Ruteng, Ekorantt.com – Peluh lelah Harifin (38) dalam merawat Bawang Merah perlahan terhapus senyum.
Wajah cerianya enggan bersembunyi lagi. Ia gembira karena tidak lama lagi petani asal Reo, Kecamatan Reok, Kabupaten Manggarai, itu bakal memanen Bawang Merah.
Rimbunan daun Bawang Merah yang menghijau di atas hamparan lahan miliknya seolah menawarkan balasan setimpal atas kerja kerasnya selama satu musim tanam belakangan ini.
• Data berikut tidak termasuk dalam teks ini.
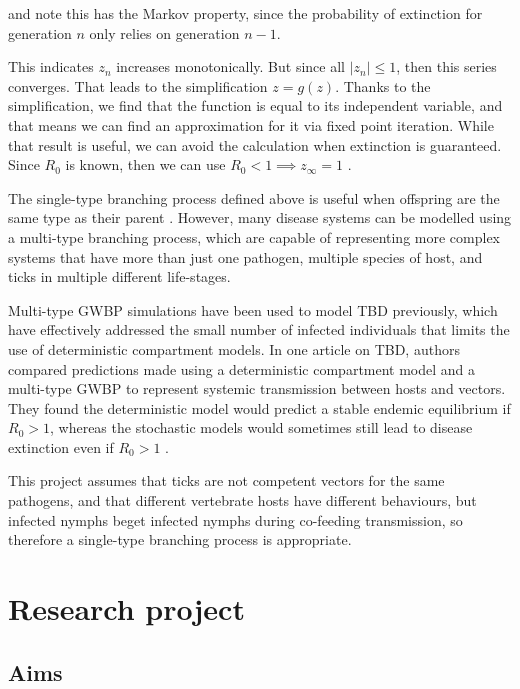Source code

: \documentclass{article}
\begin{document}
and note this has the Markov property, since the probability of extinction for generation $ n $ only relies on generation $ n-1 $.

This indicates $ z_n $ increases monotonically. But since all $ |z_n| \le 1 $, then this series converges. That leads to the simplification $ z = g(z) $. Thanks to the simplification, we find that the function is equal to its independent variable, and that means we can find an approximation for it via fixed point iteration. While that result is useful, we can avoid the calculation when extinction is guaranteed. Since $ R_0 $ is known, then we can use $ R_0 <1 \implies z_{\infty} = 1 $ \cite{Diekman2000}.

The single-type branching process defined above is useful when offspring are the same type as their parent \cite{Allen2019}. However, many disease systems can be modelled using a multi-type branching process, which are capable of representing more complex systems that have more than just one pathogen, multiple species of host, and ticks in multiple different life-stages.

Multi-type GWBP simulations have been used to model TBD previously, which have effectively addressed the small number of infected individuals that limits the use of deterministic compartment models. In one article on TBD, authors compared predictions made using a deterministic compartment model and a multi-type GWBP to represent systemic transmission between hosts and vectors. They found the deterministic model would predict a stable endemic equilibrium if $ R_0 > 1 $, whereas the stochastic models would sometimes still lead to disease extinction even if $ R_0 > 1 $ \cite{Maliyoni_2017}. 

This project assumes that ticks are not competent vectors for the same pathogens, and that different vertebrate hosts have different behaviours, but infected nymphs beget infected nymphs during co-feeding transmission, so therefore a single-type branching process is appropriate.

\newpage

\section{Research project}

\subsection{Aims}
\end{document}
Apalagi Bawang Merah tampak “riuh” dan tumbuh begitu apik memenuhi petak sawahnya. Hatinya pun berbunga-bunga. Dalam benaknya, pundi-pundi rupiah bisa memenuhi kebutuhan rumah tangganya.
“Saya senang sekali. Apalagi saat sekarang musim panen tiba,” kata pria yang biasa dipanggil Haris itu ketika berbincang dengan Ekora NTT, Sabtu, 16 September 2023.
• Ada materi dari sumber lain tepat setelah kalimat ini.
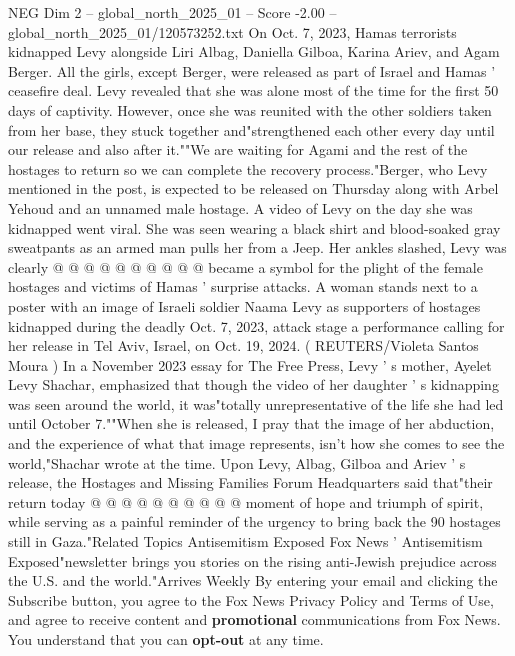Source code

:\begin{textsample}{NEG Dim 2 – global\_north\_2025\_01 – Score -2.00 – global\_north\_2025\_01/120573252.txt}  \label{ex:f2_neg_079}
On Oct. 7, 2023, Hamas terrorists kidnapped Levy alongside Liri Albag, Daniella Gilboa, Karina Ariev, and Agam Berger.
All the girls, except Berger, were released as part of Israel and Hamas ' ceasefire deal.
Levy revealed that she was alone most of the time for the first 50 days of captivity.
However, once she was reunited with the other soldiers taken from her base, they stuck together and"strengthened each other every day until our release and also after it.""We are waiting for Agami and the rest of the hostages to return so we can complete the recovery process."Berger, who Levy mentioned in the post, is expected to be released on Thursday along with Arbel Yehoud and an unnamed male hostage.
A video of Levy on the day she was kidnapped went viral.
She was seen wearing a black shirt and blood-soaked gray sweatpants as an armed man pulls her from a Jeep.
Her ankles slashed, Levy was clearly @ @ @ @ @ @ @ @ @ @ became a symbol for the plight of the female hostages and victims of Hamas ' surprise attacks.
A woman stands next to a poster with an image of Israeli soldier Naama Levy as supporters of hostages kidnapped during the deadly Oct. 7, 2023, attack stage a performance calling for her release in Tel Aviv, Israel, on Oct. 19, 2024. ( REUTERS/Violeta Santos Moura ) In a November 2023 essay for The Free Press, Levy ' s mother, Ayelet Levy Shachar, emphasized that though the video of her daughter ' s kidnapping was seen around the world, it was"totally unrepresentative of the life she had led until October 7.""When she is released, I pray that the image of her abduction, and the experience of what that image represents, isn't how she comes to see the world,"Shachar wrote at the time.
Upon Levy, Albag, Gilboa and Ariev ' s release, the Hostages and Missing Families Forum Headquarters said that"their return today @ @ @ @ @ @ @ @ @ @ moment of hope and triumph of spirit, while serving as a painful reminder of the urgency to bring back the 90 hostages still in Gaza."Related Topics Antisemitism Exposed Fox News ' Antisemitism Exposed"newsletter brings you stories on the rising anti-Jewish prejudice across the U.S. and the world."Arrives Weekly By entering your email and clicking the Subscribe button, you agree to the Fox News Privacy Policy and Terms of Use, and agree to receive content and \textbf{promotional} communications from Fox News.
You understand that you can \textbf{opt-out} at any time.

\end{textsample}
Saban hari, Haris menghabiskan waktu di lahan miliknya seluas setengah hektare. Dia terus memastikan Bawang Merah yang ditanamnya bertumbuh subur dan bebas dari serangan hama.
Saat bertani memang bukan perkara mudah bagi Haris. Tak hanya soal hama, tetapi ketika berhadapan dengan sinar mentari yang terus menyengat kulit. Ditambah lagi cuaca Kecamatan Reo yang panas, tentu melengkapi cerita kesulitan menjadi petani di wilayah itu.
Itu sebabnya pada waktu tertentu, ia harus berteduh di bawah pondok berukuran dua kali satu meter sembari meneguk kopi yang telah disediakan istrinya, Hikmah.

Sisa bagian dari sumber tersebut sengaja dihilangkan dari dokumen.